Stored data:
++++++++
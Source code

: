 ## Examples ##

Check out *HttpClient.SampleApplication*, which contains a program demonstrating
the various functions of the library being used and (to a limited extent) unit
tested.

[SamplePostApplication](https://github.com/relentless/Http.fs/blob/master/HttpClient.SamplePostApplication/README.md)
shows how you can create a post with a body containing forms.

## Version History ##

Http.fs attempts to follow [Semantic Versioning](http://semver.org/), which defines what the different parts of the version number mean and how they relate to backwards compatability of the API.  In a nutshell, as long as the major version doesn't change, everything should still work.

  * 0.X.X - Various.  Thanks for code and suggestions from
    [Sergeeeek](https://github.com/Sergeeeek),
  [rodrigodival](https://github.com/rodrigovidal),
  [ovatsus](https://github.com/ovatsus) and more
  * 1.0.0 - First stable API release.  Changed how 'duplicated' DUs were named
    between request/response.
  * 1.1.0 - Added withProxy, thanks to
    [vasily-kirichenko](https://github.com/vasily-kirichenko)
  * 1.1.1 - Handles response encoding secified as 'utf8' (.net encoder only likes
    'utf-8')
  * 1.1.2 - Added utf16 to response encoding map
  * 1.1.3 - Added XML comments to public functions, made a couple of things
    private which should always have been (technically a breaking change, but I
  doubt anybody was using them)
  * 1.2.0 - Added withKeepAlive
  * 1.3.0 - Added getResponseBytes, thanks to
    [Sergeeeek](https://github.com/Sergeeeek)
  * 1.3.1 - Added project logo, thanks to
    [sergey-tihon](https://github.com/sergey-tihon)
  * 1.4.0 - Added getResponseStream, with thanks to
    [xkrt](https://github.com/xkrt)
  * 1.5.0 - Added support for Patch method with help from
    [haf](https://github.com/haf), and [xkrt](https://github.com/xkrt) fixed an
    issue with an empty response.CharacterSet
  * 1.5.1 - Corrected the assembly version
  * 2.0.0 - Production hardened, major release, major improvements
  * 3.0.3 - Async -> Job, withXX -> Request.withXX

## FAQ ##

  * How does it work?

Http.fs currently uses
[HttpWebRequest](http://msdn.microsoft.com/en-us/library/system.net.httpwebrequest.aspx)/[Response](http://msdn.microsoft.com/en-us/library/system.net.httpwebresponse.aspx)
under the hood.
++++++++
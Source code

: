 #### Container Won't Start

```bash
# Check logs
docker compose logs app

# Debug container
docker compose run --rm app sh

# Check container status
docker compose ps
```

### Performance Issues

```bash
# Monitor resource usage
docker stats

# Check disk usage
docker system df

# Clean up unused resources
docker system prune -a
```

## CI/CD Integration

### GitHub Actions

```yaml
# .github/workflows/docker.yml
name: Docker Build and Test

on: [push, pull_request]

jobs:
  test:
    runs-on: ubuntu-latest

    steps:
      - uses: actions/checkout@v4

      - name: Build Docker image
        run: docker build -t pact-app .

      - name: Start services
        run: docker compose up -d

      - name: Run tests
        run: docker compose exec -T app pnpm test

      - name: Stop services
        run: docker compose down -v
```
++++++++
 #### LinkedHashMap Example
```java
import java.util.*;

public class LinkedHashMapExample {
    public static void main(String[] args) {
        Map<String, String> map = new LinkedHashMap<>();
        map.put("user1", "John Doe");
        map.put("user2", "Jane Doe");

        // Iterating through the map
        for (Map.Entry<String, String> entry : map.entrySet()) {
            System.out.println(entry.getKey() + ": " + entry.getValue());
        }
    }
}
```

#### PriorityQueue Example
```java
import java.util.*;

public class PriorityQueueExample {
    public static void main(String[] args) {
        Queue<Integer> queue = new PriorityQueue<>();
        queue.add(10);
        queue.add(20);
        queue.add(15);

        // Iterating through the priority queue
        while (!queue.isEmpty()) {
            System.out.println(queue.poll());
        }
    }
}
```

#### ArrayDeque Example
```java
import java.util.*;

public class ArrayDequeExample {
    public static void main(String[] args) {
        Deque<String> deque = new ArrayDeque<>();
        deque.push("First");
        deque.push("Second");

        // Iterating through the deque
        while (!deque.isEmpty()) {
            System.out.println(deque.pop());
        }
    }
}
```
++++++++
Only a number is expected: how many lines of the data include the string "from".

▸ **Exercise response**: 2